Many, many, others achieve excellent results with the non-Meguiars products; I just can't.


----------



## Skie_M (Sep 5, 2015)

I think I'm just addicted to the beautiful shine I get with PlastX followed by Turtle Wax Hard Surface wax ....

It seems to work on CA-finished woods, acrylics of all types, unfinished (unsealed) Alabaster ...


----------



## qquake (Sep 5, 2015)

This wax?

https://www.turtlewax.com/shop/products/turtle-wax-performance-plus-super-hard-shell-wax-14-oz-paste


----------



## TonyL (Sep 5, 2015)

For a "wax" - I use Rejex. It's used to protect (and shine) and reduce friction of autos, boats, aircraft. If you like a "wet and shiny" look...this will produce it. I am not saying that TurtleWax won't. Many good products out there.


----------



## qquake (Sep 5, 2015)

You guys have given me lots of options. But I'm curious about Renaissance wax. I've heard about it since I started turning, but I have yet to try it. Should it be applied to the blank while it's spinning on the lathe like friction polish, or applied by hand?


----------



## Skie_M (Sep 7, 2015)

qquake said:


> This wax?
> 
> https://www.turtlewax.com/shop/products/turtle-wax-performance-plus-super-hard-shell-wax-14-oz-paste



Yeah ... that's the brand!

I actually went and got the liquid as well as the paste to try them both out.  I'm finding I like the liquid version a bit better ... easier to open/apply.  The results are the same.




qquake said:


> You guys have given me lots of options. But I'm curious about Renaissance wax. I've heard about it since I started turning, but I have yet to try it. Should it be applied to the blank while it's spinning on the lathe like friction polish, or applied by hand?
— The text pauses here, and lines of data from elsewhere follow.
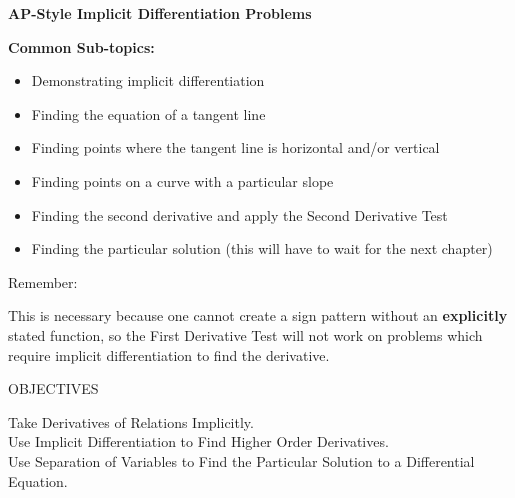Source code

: \bigskip

\textbf{\large{AP-Style Implicit Differentiation Problems}} \par

\textbf{Common Sub-topics:} \begin{itemize}
    \item Demonstrating implicit differentiation 
    \item Finding the equation of a tangent line
    \item Finding points where the tangent line is horizontal and/or vertical
    \item Finding points on a curve with a particular slope
    \item Finding the second derivative and apply the Second Derivative Test
    \item Finding the particular solution (this will have to wait for the next chapter)
\end{itemize}

Remember: 
\begin{center}
\end{center}

This is necessary because one cannot create a sign pattern without an \textbf{explicitly} stated function, so the First Derivative Test will not work on problems which require implicit differentiation to find the derivative. \par

\begin{tcolorbox}[objective]
    \begin{center}
        OBJECTIVES \\[11pt]
    \end{center}
    Take Derivatives of Relations Implicitly. \\
    Use Implicit Differentiation to Find Higher Order Derivatives. \\
    Use Separation of Variables to Find the Particular Solution to a Differential Equation.
\end{tcolorbox} \vspace{11pt}

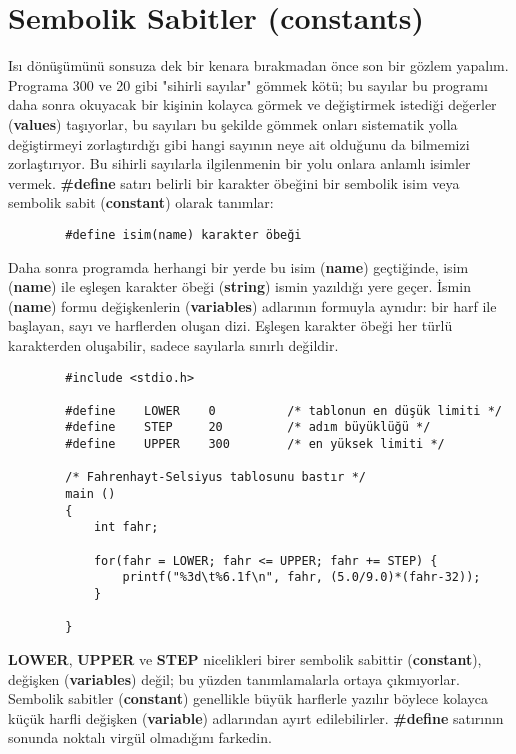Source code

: \documentclass[a4paper,12pt,oneside]{book}
\begin{document}
\section{Sembolik Sabitler (constants)}

\par Isı dönüşümünü sonsuza dek bir kenara bırakmadan önce son bir gözlem yapalım. Programa 300 ve 20 gibi "sihirli sayılar" gömmek kötü; bu sayılar bu programı daha sonra okuyacak bir kişinin kolayca görmek ve değiştirmek istediği değerler (\textbf{values}) taşıyorlar, bu sayıları bu şekilde gömmek onları sistematik yolla değiştirmeyi zorlaştırdığı gibi hangi sayının neye ait olduğunu da bilmemizi zorlaştırıyor. Bu sihirli sayılarla ilgilenmenin bir yolu onlara anlamlı isimler vermek. \textbf{\#define} satırı belirli bir karakter öbeğini bir sembolik isim veya sembolik sabit (\textbf{constant}) olarak tanımlar:
\begin{lstlisting}
		#define isim(name) karakter öbeği
\end{lstlisting}
Daha sonra programda herhangi bir yerde bu isim (\textbf{name}) geçtiğinde, isim (\textbf{name}) ile eşleşen karakter öbeği (\textbf{string}) ismin yazıldığı yere geçer. İsmin (\textbf{name}) formu değişkenlerin (\textbf{variables}) adlarının formuyla aynıdır: bir harf ile başlayan, sayı ve harflerden oluşan dizi. Eşleşen karakter öbeği her türlü karakterden oluşabilir, sadece sayılarla sınırlı değildir.
\begin{lstlisting}
		#include <stdio.h>

		#define    LOWER    0          /* tablonun en düşük limiti */
		#define    STEP     20		   /* adım büyüklüğü */
		#define    UPPER    300        /* en yüksek limiti */

		/* Fahrenhayt-Selsiyus tablosunu bastır */
		main ()
		{
			int fahr;

			for(fahr = LOWER; fahr <= UPPER; fahr += STEP) {
				printf("%3d\t%6.1f\n", fahr, (5.0/9.0)*(fahr-32));
			}

		}
\end{lstlisting}

\textbf{LOWER}, \textbf{UPPER} ve \textbf{STEP} nicelikleri birer sembolik sabittir (\textbf{constant}), değişken (\textbf{variables}) değil; bu yüzden tanımlamalarla ortaya çıkmıyorlar. Sembolik sabitler (\textbf{constant}) genellikle büyük harflerle yazılır böylece kolayca küçük harfli değişken (\textbf{variable}) adlarından ayırt edilebilirler. \textbf{\#define} satırının sonunda noktalı virgül olmadığını farkedin. \pagebreak
\end{document}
Yes, the Meguiar's is applied like a friction polish.  You get a small dab on your paper towel... I use the auto parts store style blue paper towels ... they're thick and tough.  I fold it repeatedly till I get a long pad about an inch wide, and then cut it into half-inch to 3/4 inch strips.  You use the applicator to apply it to your barrels as they are turning at low speed (to spread it around, not throw it off at you).  Let it dry a little (10 to 20 seconds), and then start working it into your material.  Use light to moderate pressure at first, till the haze comes off and you see the shine coming up, and then pinch the applicator around your pen barrel to provide friction as you increase the speed to high.  After you're done, you can flip the applicator to a clean spot and do a light pass to remove any residue.
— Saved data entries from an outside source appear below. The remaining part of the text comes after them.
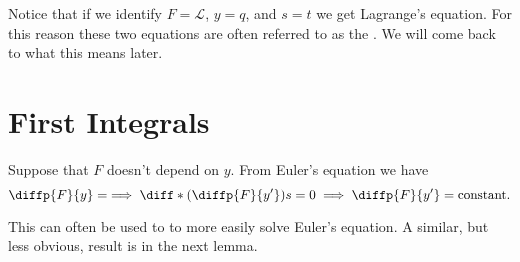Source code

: \documentclass[fleqn]{NotesClass}
\newcommand*{\lagrangian}{\mathcal{L}}
\begin{document}
    Notice that if we identify \(F = \lagrangian\), \(y = q\), and \(s = t\) we get Lagrange's equation.
    For this reason these two equations are often referred to as the .
    We will come back to what this means later.
    
    \section{First Integrals}
    Suppose that \(F\) doesn't depend on \(y\).
    From Euler's equation we have
    \begin{equation}
        \diffp{F}{y} = \implies \diff*{\left( \diffp{F}{y'} \right)}{s} = 0 \implies \diffp{F}{y'} = \text{constant.}
    \end{equation}
    
    This can often be used to to more easily solve Euler's equation.
    A similar, but less obvious, result is in the next lemma.
    
\end{document}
While it's still warm from that process, I get a fresh applicator and a dab of the Turtle Wax, and apply it to the barrels...  This time while it's still spinning fast, but you can go from slow to fast as before.  As the barrels are still warm from the previous activity, the wax gets to work pretty fast.  Again, I pinch the applicator around the barrels to provide friction heat as it's spinning ... when the haziness is all gone and I can see my reflection in the barrels, I flip the pad to a clean area and do a light pass to remove any residue.


----------



## jttheclockman (Sep 7, 2015)

qquake said:


> You guys have given me lots of options. But I'm curious about Renaissance wax. I've heard about it since I started turning, but I have yet to try it. Should it be applied to the blank while it's spinning on the lathe like friction polish, or applied by hand?



Applied by hand. It is used in many museums to give a piece  that finished look and helps control fingerprints. That is the main use for it. Will enhance a shine but will not upgrade a shine.  I use it on all my pens.


----------



## qquake (Sep 8, 2015)

I just got a can of Renaissance Wax, and applied it to a pen.  I hope the odor fades, it's pretty smelly.


----------



## jttheclockman (Sep 8, 2015)

qquake said:


> I just got a can of Renaissance Wax, and applied it to a pen.  I hope the odor fades, it's pretty smelly.



It does. Just remember all other polishes and waxes such as those car waxes smell too. Wear rubber gloves or those white cotton museum gloves


----------